Lebanese archbishop (1943–2022)

Georges Bou-Jaoudé, CM (27 December 1943 – 28 March 2022) was a Maronite Catholic hierarch, who served as archbishop of the Maronite Catholic Archeparchy of Tripoli in Lebanon.

==Life==
Georges Bou-Jaoudé was born in 1943 in Jouret El-Ballout, Lebanon, and on 25 December 1966 made his religious vows as a friar of the CM and was ordained priest on 9 February 1968. The Synod of Maronite Bishops elected him on 24 September 2005 Archeparch of Tripoli in Lebanon.
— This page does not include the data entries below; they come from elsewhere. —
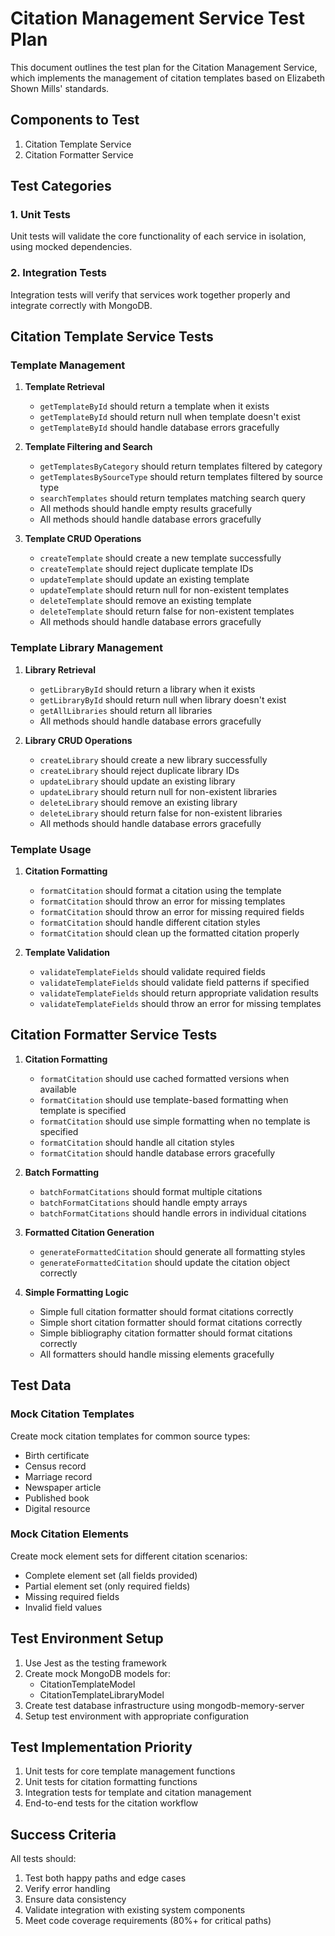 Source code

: # Citation Management Service Test Plan

This document outlines the test plan for the Citation Management Service, which implements the management of citation templates based on Elizabeth Shown Mills' standards.

## Components to Test

1. Citation Template Service
2. Citation Formatter Service

## Test Categories

### 1. Unit Tests

Unit tests will validate the core functionality of each service in isolation, using mocked dependencies.

### 2. Integration Tests

Integration tests will verify that services work together properly and integrate correctly with MongoDB.

## Citation Template Service Tests

### Template Management

1. **Template Retrieval**
   - `getTemplateById` should return a template when it exists
   - `getTemplateById` should return null when template doesn't exist
   - `getTemplateById` should handle database errors gracefully

2. **Template Filtering and Search**
   - `getTemplatesByCategory` should return templates filtered by category
   - `getTemplatesBySourceType` should return templates filtered by source type
   - `searchTemplates` should return templates matching search query
   - All methods should handle empty results gracefully
   - All methods should handle database errors gracefully

3. **Template CRUD Operations**
   - `createTemplate` should create a new template successfully
   - `createTemplate` should reject duplicate template IDs
   - `updateTemplate` should update an existing template
   - `updateTemplate` should return null for non-existent templates
   - `deleteTemplate` should remove an existing template
   - `deleteTemplate` should return false for non-existent templates
   - All methods should handle database errors gracefully

### Template Library Management

1. **Library Retrieval**
   - `getLibraryById` should return a library when it exists
   - `getLibraryById` should return null when library doesn't exist
   - `getAllLibraries` should return all libraries
   - All methods should handle database errors gracefully

2. **Library CRUD Operations**
   - `createLibrary` should create a new library successfully
   - `createLibrary` should reject duplicate library IDs
   - `updateLibrary` should update an existing library
   - `updateLibrary` should return null for non-existent libraries
   - `deleteLibrary` should remove an existing library
   - `deleteLibrary` should return false for non-existent libraries
   - All methods should handle database errors gracefully

### Template Usage

1. **Citation Formatting**
   - `formatCitation` should format a citation using the template
   - `formatCitation` should throw an error for missing templates
   - `formatCitation` should throw an error for missing required fields
   - `formatCitation` should handle different citation styles
   - `formatCitation` should clean up the formatted citation properly

2. **Template Validation**
   - `validateTemplateFields` should validate required fields
   - `validateTemplateFields` should validate field patterns if specified
   - `validateTemplateFields` should return appropriate validation results
   - `validateTemplateFields` should throw an error for missing templates

## Citation Formatter Service Tests

1. **Citation Formatting**
   - `formatCitation` should use cached formatted versions when available
   - `formatCitation` should use template-based formatting when template is specified
   - `formatCitation` should use simple formatting when no template is specified
   - `formatCitation` should handle all citation styles
   - `formatCitation` should handle database errors gracefully

2. **Batch Formatting**
   - `batchFormatCitations` should format multiple citations
   - `batchFormatCitations` should handle empty arrays
   - `batchFormatCitations` should handle errors in individual citations

3. **Formatted Citation Generation**
   - `generateFormattedCitation` should generate all formatting styles
   - `generateFormattedCitation` should update the citation object correctly

4. **Simple Formatting Logic**
   - Simple full citation formatter should format citations correctly
   - Simple short citation formatter should format citations correctly
   - Simple bibliography citation formatter should format citations correctly
   - All formatters should handle missing elements gracefully

## Test Data

### Mock Citation Templates

Create mock citation templates for common source types:
- Birth certificate
- Census record
- Marriage record
- Newspaper article
- Published book
- Digital resource

### Mock Citation Elements

Create mock element sets for different citation scenarios:
- Complete element set (all fields provided)
- Partial element set (only required fields)
- Missing required fields
- Invalid field values

## Test Environment Setup

1. Use Jest as the testing framework
2. Create mock MongoDB models for:
   - CitationTemplateModel
   - CitationTemplateLibraryModel
3. Create test database infrastructure using mongodb-memory-server
4. Setup test environment with appropriate configuration

## Test Implementation Priority

1. Unit tests for core template management functions
2. Unit tests for citation formatting functions
3. Integration tests for template and citation management
4. End-to-end tests for the citation workflow

## Success Criteria

All tests should:
1. Test both happy paths and edge cases
2. Verify error handling
3. Ensure data consistency
4. Validate integration with existing system components
5. Meet code coverage requirements (80%+ for critical paths)
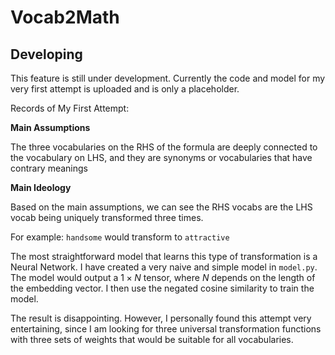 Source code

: # Vocab2Math

## Developing

This feature is still under development. Currently the code and model for my very first attempt is uploaded and is only a placeholder.

Records of My First Attempt:

**Main Assumptions**

The three vocabularies on the RHS of the formula are deeply connected to the vocabulary on LHS, and they are synonyms or vocabularies that have contrary meanings

**Main Ideology**

Based on the main assumptions, we can see the RHS vocabs are the LHS vocab being uniquely transformed three times.

For example:
`handsome` would transform to `attractive`

The most straightforward model that learns this type of transformation is a Neural Network. I have created a very naive and simple model in `model.py`. The model would output a $1 \times N$ tensor, where $N$ depends on
the length of the embedding vector. I then use the negated cosine similarity to train the model. 

The result is disappointing. However, I personally found this attempt very entertaining, since I am looking for three universal transformation functions with three sets of weights that would be suitable for all vocabularies.
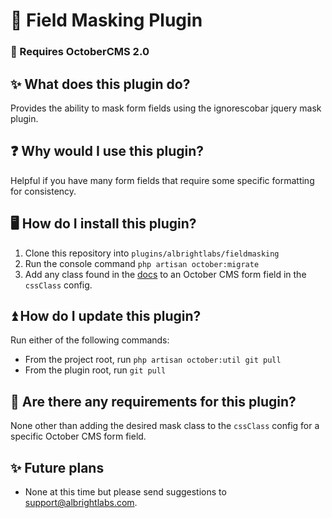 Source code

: 
# 🔔 Field Masking Plugin

### 🚨 Requires OctoberCMS 2.0

## ✨ What does this plugin do?
Provides the ability to mask form fields using the ignorescobar jquery mask plugin.

## ❓ Why would I use this plugin?
Helpful if you have many form fields that require some specific formatting for consistency.

## 🖥️ How do I install this plugin?
1. Clone this repository into `plugins/albrightlabs/fieldmasking`
2. Run the console command `php artisan october:migrate`
3. Add any class found in the [docs](https://igorescobar.github.io/jQuery-Mask-Plugin/docs.html) to an October CMS form field in the `cssClass` config.

## ⏫ How do I update this plugin?
Run either of the following commands:
* From the project root, run `php artisan october:util git pull`
* From the plugin root, run `git pull`

## 🚨 Are there any requirements for this plugin?
None other than adding the desired mask class to the `cssClass` config for a specific October CMS form field.

## ✨ Future plans
* None at this time but please send suggestions to support@albrightlabs.com.
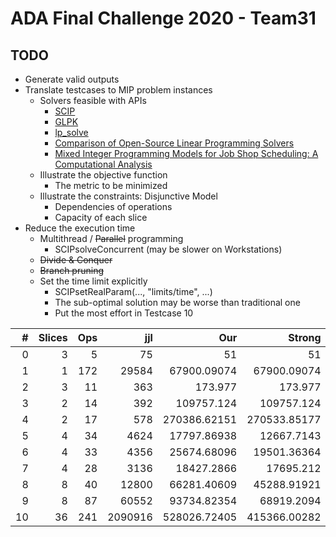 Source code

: # ADA Final Challenge 2020 - Team31 #

## TODO
* Generate valid outputs
* Translate testcases to MIP problem instances
    * Solvers feasible with APIs
        * [SCIP](https://www.scipopt.org/ "Solving Constraint Integer Programs")
        * [GLPK](https://www.gnu.org/software/glpk/ "GNU Linear Programming Kit")
        * [lp_solve](http://lpsolve.sourceforge.net/5.5/ "MILP solver")
        * [Comparison of Open-Source Linear Programming Solvers](https://prod-ng.sandia.gov/techlib-noauth/access-control.cgi/2013/138847.pdf)
        * [Mixed Integer Programming Models for Job Shop Scheduling: A Computational Analysis](https://tidel.mie.utoronto.ca/pubs/JSP_CandOR_2016.pdf)
    * Illustrate the objective function
        * The metric to be minimized
    * Illustrate the constraints: Disjunctive Model
        * Dependencies of operations
        * Capacity of each slice
* Reduce the execution time
    * Multithread / ~~Parallel~~ programming
        * SCIPsolveConcurrent (may be slower on Workstations)
    * ~~Divide & Conquer~~
    * ~~Branch pruning~~
    * Set the time limit explicitly
        * SCIPsetRealParam(..., "limits/time", ...)
        * The sub-optimal solution may be worse than traditional one
        * Put the most effort in Testcase 10

 \# | Slices | Ops |     jjl |          Our |       Strong | Remark
--: | -----: | --: | ------: | -----------: | -----------: | -----:
  0 |      3 |   5 |      75 |     51       |     51       |    Opt
  1 |      1 | 172 |   29584 |  67900.09074 |  67900.09074 |    Opt
  2 |      3 |  11 |     363 |    173.977   |    173.977   |    Opt
  3 |      2 |  14 |     392 | 109757.124   | 109757.124   |    Opt
  4 |      2 |  17 |     578 | 270386.62151 | 270533.85177 |    Opt
  5 |      4 |  34 |    4624 |  17797.86938 |  12667.7143  |   Trad
  6 |      4 |  33 |    4356 |  25674.68096 |  19501.36364 |   Trad
  7 |      4 |  28 |    3136 |  18427.2866  |  17695.212   |   Weak
  8 |      8 |  40 |   12800 |  66281.40609 |  45288.91921 |   Trad
  9 |      8 |  87 |   60552 |  93734.82354 |  68919.2094  |   Trad
 10 |     36 | 241 | 2090916 | 528026.72405 | 415366.00282 |   Trad
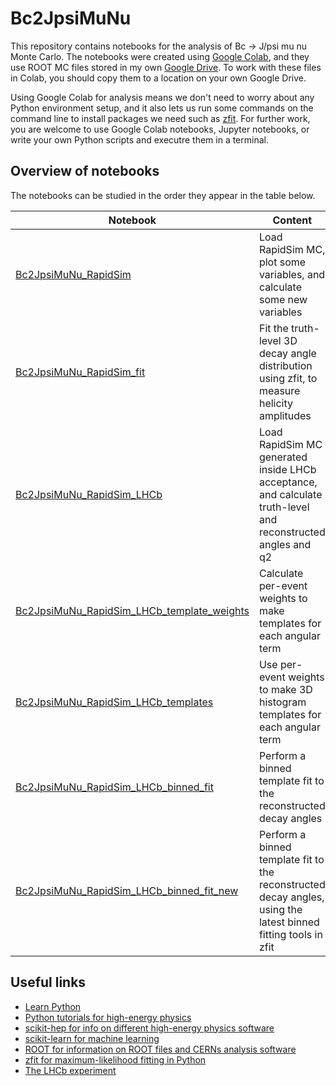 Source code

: # Bc2JpsiMuNu
This repository contains notebooks for the analysis of Bc -> J/psi mu nu Monte Carlo. The notebooks were created using [Google Colab](colab.research.google.com), and they use ROOT MC files stored in my own [Google Drive](https://drive.google.com/drive/folders/1Q25PuAGMSjAmTNaOSblGBS0UZ3Z7yk8X?usp=sharing). To work with these files in Colab, you should copy them to a location on your own Google Drive.

Using Google Colab for analysis means we don't need to worry about any Python environment setup, and it also lets us run some commands on the command line to install packages we need such as [zfit](https://zfit.readthedocs.io/en/0.3.6/index.html). For further work, you are welcome to use Google Colab notebooks, Jupyter notebooks, or write your own Python scripts and executre them in a terminal.

## Overview of notebooks

The notebooks can be studied in the order they appear in the table below.

|Notebook |Content|
|-----|--------|
|[Bc2JpsiMuNu_RapidSim](https://github.com/donalrinho/Bc2JpsiMuNu/blob/main/Bc2JpsiMuNu_RapidSim.ipynb)| Load RapidSim MC, plot some variables, and calculate some new variables       |
|[Bc2JpsiMuNu_RapidSim_fit](https://github.com/donalrinho/Bc2JpsiMuNu/blob/main/Bc2JpsiMuNu_RapidSim_fit.ipynb)| Fit the truth-level 3D decay angle distribution using zfit, to measure helicity amplitudes       |
| [Bc2JpsiMuNu_RapidSim_LHCb](https://github.com/donalrinho/Bc2JpsiMuNu/blob/main/Bc2JpsiMuNu_RapidSim_LHCb.ipynb)| Load RapidSim MC generated inside LHCb acceptance, and calculate truth-level and reconstructed angles and q2 |
| [Bc2JpsiMuNu_RapidSim_LHCb_template_weights](https://github.com/donalrinho/Bc2JpsiMuNu/blob/main/Bc2JpsiMuNu_RapidSim_LHCb_template_weights.ipynb) | Calculate per-event weights to make templates for each angular term |
| [Bc2JpsiMuNu_RapidSim_LHCb_templates](https://github.com/donalrinho/Bc2JpsiMuNu/blob/main/Bc2JpsiMuNu_RapidSim_LHCb_templates.ipynb) | Use per-event weights to make 3D histogram templates for each angular term |
| [Bc2JpsiMuNu_RapidSim_LHCb_binned_fit](https://github.com/donalrinho/Bc2JpsiMuNu/blob/main/Bc2JpsiMuNu_RapidSim_LHCb_binned_fit.ipynb) | Perform a binned template fit to the reconstructed decay angles |
| [Bc2JpsiMuNu_RapidSim_LHCb_binned_fit_new](https://github.com/donalrinho/Bc2JpsiMuNu/blob/main/Bc2JpsiMuNu_RapidSim_LHCb_binned_fit_new.ipynb) | Perform a binned template fit to the reconstructed decay angles, using the latest binned fitting tools in zfit |

## Useful links

* [Learn Python](https://learnpython.org)
* [Python tutorials for high-energy physics](https://hsf-training.github.io/analysis-essentials/python/README.html)
* [scikit-hep for info on different high-energy physics software](https://scikit-hep.org)
* [scikit-learn for machine learning](https://scikit-learn.org)
* [ROOT for information on ROOT files and CERNs analysis software](https://root.cern)
* [zfit for maximum-likelihood fitting in Python](https://zfit.readthedocs.io/en/0.3.6/index.html)
* [The LHCb experiment](https://lhcb-outreach.web.cern.ch/)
This choice was confirmed by the Holy See on 28 December 2005. Maronite Patriarch of Antioch, Cardinal Nasrallah Boutros Sfeir, ordained him bishop and his co-consecrators were Bishop Roland Aboujaoudé, auxiliary bishop of Antioch and Tanios El Khoury, Emeritus Eparch of Sidon, on 11 February 2006.
As Archeparch of Tripoli of Libano he was, in October 2010, a delegate at the Special Assembly of the Synod of the Middle East. As co-consecrator he assisted in the episcopal ordination of Joseph Soueif, Archeparch of Cyprus and Hanna Alwan, MLM, Titular bishop of Sarepta dei Maroniti and Curia Bishop of Antioch.